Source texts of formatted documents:
┄┄┄┄┄┄┄┄┄┄┄┄┄┄┄┄┄┄┄┄

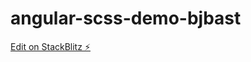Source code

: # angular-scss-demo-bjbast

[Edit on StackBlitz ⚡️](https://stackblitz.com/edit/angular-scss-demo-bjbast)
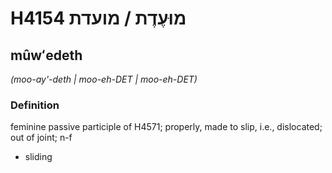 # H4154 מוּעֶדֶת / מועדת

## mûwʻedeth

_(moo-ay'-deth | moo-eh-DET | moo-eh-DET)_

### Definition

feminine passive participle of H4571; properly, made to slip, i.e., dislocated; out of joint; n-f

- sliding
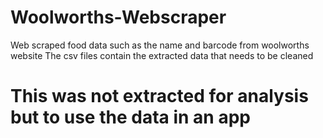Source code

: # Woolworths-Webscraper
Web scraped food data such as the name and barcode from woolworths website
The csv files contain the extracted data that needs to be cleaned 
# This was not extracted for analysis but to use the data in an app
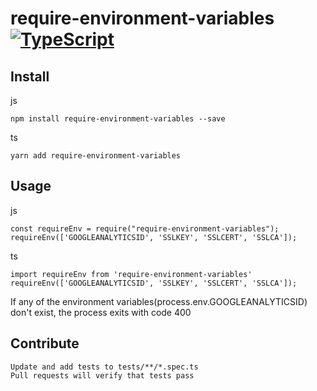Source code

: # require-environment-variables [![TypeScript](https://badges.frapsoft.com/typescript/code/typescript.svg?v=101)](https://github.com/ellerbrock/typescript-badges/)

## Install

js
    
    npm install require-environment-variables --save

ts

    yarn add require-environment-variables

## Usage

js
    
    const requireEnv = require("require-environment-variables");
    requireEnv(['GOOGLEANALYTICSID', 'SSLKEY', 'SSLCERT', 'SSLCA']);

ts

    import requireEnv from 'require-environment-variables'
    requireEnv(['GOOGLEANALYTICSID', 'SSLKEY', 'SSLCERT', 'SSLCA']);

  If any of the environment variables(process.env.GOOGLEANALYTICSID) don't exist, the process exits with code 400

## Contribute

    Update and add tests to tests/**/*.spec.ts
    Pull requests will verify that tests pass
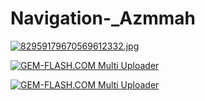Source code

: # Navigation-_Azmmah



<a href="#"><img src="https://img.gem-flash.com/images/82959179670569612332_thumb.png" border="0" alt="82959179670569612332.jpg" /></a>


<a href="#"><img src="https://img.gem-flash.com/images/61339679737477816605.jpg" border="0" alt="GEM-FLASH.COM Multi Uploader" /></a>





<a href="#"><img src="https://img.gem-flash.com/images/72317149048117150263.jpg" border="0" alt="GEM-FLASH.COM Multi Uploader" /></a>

┄┄┄┄┄┄┄┄┄┄┄┄┄┄┄┄┄┄┄┄

Give back every entry in full, exactly as written, with no picture included.

Source code

: # angular-scss-demo-bjbast

[Edit on StackBlitz ⚡️](https://stackblitz.com/edit/angular-scss-demo-bjbast)
 # H4154 מוּעֶדֶת / מועדת

## mûwʻedeth

_(moo-ay'-deth | moo-eh-DET | moo-eh-DET)_

### Definition

feminine passive participle of H4571; properly, made to slip, i.e., dislocated; out of joint; n-f

- sliding
Source code

: # Woolworths-Webscraper
Web scraped food data such as the name and barcode from woolworths website
The csv files contain the extracted data that needs to be cleaned 
# This was not extracted for analysis but to use the data in an app
Source code

: # require-environment-variables [![TypeScript](https://badges.frapsoft.com/typescript/code/typescript.svg?v=101)](https://github.com/ellerbrock/typescript-badges/)

## Install

js
    
    npm install require-environment-variables --save

ts

    yarn add require-environment-variables

## Usage

js
    
    const requireEnv = require("require-environment-variables");
    requireEnv(['GOOGLEANALYTICSID', 'SSLKEY', 'SSLCERT', 'SSLCA']);

ts

    import requireEnv from 'require-environment-variables'
    requireEnv(['GOOGLEANALYTICSID', 'SSLKEY', 'SSLCERT', 'SSLCA']);

  If any of the environment variables(process.env.GOOGLEANALYTICSID) don't exist, the process exits with code 400

## Contribute

    Update and add tests to tests/**/*.spec.ts
    Pull requests will verify that tests pass
Source code

: # Navigation-_Azmmah



<a href="#"><img src="https://img.gem-flash.com/images/82959179670569612332_thumb.png" border="0" alt="82959179670569612332.jpg" /></a>


<a href="#"><img src="https://img.gem-flash.com/images/61339679737477816605.jpg" border="0" alt="GEM-FLASH.COM Multi Uploader" /></a>





<a href="#"><img src="https://img.gem-flash.com/images/72317149048117150263.jpg" border="0" alt="GEM-FLASH.COM Multi Uploader" /></a>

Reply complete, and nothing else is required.